This week’s mud-slinging between Westminster and Brussels was ultimately about one thing: money. Britain has it. Europe wants it. In fact, the only way for the European Union to meet its financial commitments – and to avoid an unholy row among its members – is to squeeze Britain for as much as it can get.
The key thing to understand, however, is that this doesn’t just apply to the so-called “Brexit bill”. Any deal between Britain and Europe is almost certainly going to include some sort of fee for access to the single market, or to the most important parts of it. It may be dressed up as an administration fee, but in reality it will be a straightforward greasing of the wheels.
The question, then, is what access to that market is worth. And a trio of academics have come up with a surprising answer.
The book’s main focus is the shifting state of public opinion on Europe over the years, and the factors which drove the vote. But it also contains a startling claim – one so shocking to Europhile orthodoxy that the Financial Times apparently refused to print it.
The authors scrutinised the performance of the British economy over the past 64 years, to find the factors that hampered or boosted growth. And EU membership was not one of them.
The three authors are, admittedly, political scientists rather than economists – and other experts have found differently (and will doubtless dispute these new findings). But no matter what variable or model they use, they say, they cannot see how joining the European Economic Community in 1973 made a lick of difference to growth rates.
UK GDP, adjusted for inflation. Source: Office for National Statistics
This may be connected to another of their findings, which is that a greater volume of trade tends to be a symptom of growth rather than a cause.

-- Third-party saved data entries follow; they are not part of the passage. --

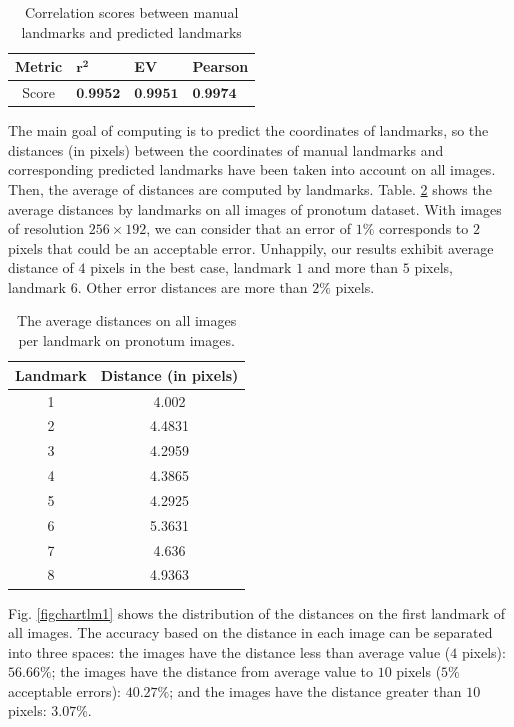 \documentclass[review]{elsarticle}
\begin{document}
\begin{table}[htbp]
	\centering
	\begin{tabular}{|c|p{2cm}|p{2cm}|p{2cm}|}
		Metric & $\mathbf{r^{2}}$ & \textbf{EV} & \textbf{Pearson} \\ \hline
		Score & $\textbf{0.9952}$ & $\textbf{0.9951}$ & $\textbf{0.9974}$ 
	\end{tabular}
	\caption{Correlation scores between manual landmarks and predicted landmarks}
	\label{tblcorrelation}
\end{table}

The main goal of computing is to predict the coordinates of landmarks, so the distances (in pixels) between the coordinates of manual landmarks and corresponding predicted landmarks have been taken into account on all images. Then, the average of distances are computed by landmarks. Table. \ref{tblavgpronotum} shows the average distances by landmarks on all images of pronotum dataset. With images of resolution $256 \times 192$, we can
consider that an error of $1\%$ corresponds to $2$ pixels that could
be an acceptable error. Unhappily, our results exhibit average
distance of $4$ pixels in the best case, landmark $1$ and more than
$5$ pixels, landmark $6$. Other error distances are more than $2\%$
pixels.

\begin{table}[htbp]
	\centering	
	\begin{tabular}{|c|c|}
		\hline
		\textbf{Landmark} & \textbf{Distance} (in pixels) \\ \hline
		1 & 4.002  \\ \hline
		2 & 4.4831 \\ \hline
		3 & 4.2959 \\ \hline
		4 & 4.3865 \\ \hline
		5 & 4.2925 \\ \hline
		6 & 5.3631 \\ \hline
		7 & 4.636 \\ \hline
		8 & 4.9363 \\ \hline
	\end{tabular}
	\caption{The average distances on all images per landmark on pronotum images.}
	\label{tblavgpronotum}
\end{table}

Fig. \ref{figchartlm1} shows the distribution of the distances on the first landmark of all images. The accuracy based on the distance in each image can be
separated into three spaces: the images have the distance less
than average value ($4$ pixels): $56.66\%$; the images have the
distance from average value to $10$ pixels ($5\%$ acceptable errors): $40.27\%$; and the images have the distance
greater than $10$ pixels: $3.07\%$.
\end{document}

What really shifts the economic needle, they insist, is a nice, low pound (of precisely the kind that Brexit produced).
As if this wasn’t enough, Clarke, Goodwin and Whiteley make another, equally striking claim: that EU membership hasn’t been that great for anyone else, either.
For 20 out of 28 member countries, growth actually dipped after joining rather than rose. And with the exception of Ireland and Luxembourg, those eight exceptions were all post-Soviet economies with significant “catch-up” gains to make.
Of course, to claim that Britain has not gained from the Single Market is not the same thing as saying that we will be unscathed if we leave it. While it may not have changed the size of our economy much, it has certainly altered its shape.
In sector after sector, firms have structured their operations and supply chains around the assumption of unfettered mutual market access, and would greatly prefer that it continue. Likewise, our economy (and public services) have come to depend on high-skilled and low-skilled immigration, primarily from Europe.
But these findings do suggest several important things. First, access to the Single Market may be worth quite a bit less than Europe will demand for it. Second, the “Project Fear” predictions that Brexit would depress household incomes over a period of decades were (as many said at the time) grotesquely exaggerated. And third, that our own domestic decisions matter just as much for our economic future as the precise shape of our trading arrangements (a theme I’ve been nagging away at for a while now).
They also, in a way, bring the Brexit debate full circle. We always scoffed at those on the continent who claimed the European Union was about delivering peace rather than prosperity. Our relationship with it, we boasted, was strictly transactional rather than ideological.
When we left, it was because we felt that deal was no longer delivering. If Clarke, Goodwin and Whiteley are right, it never really did.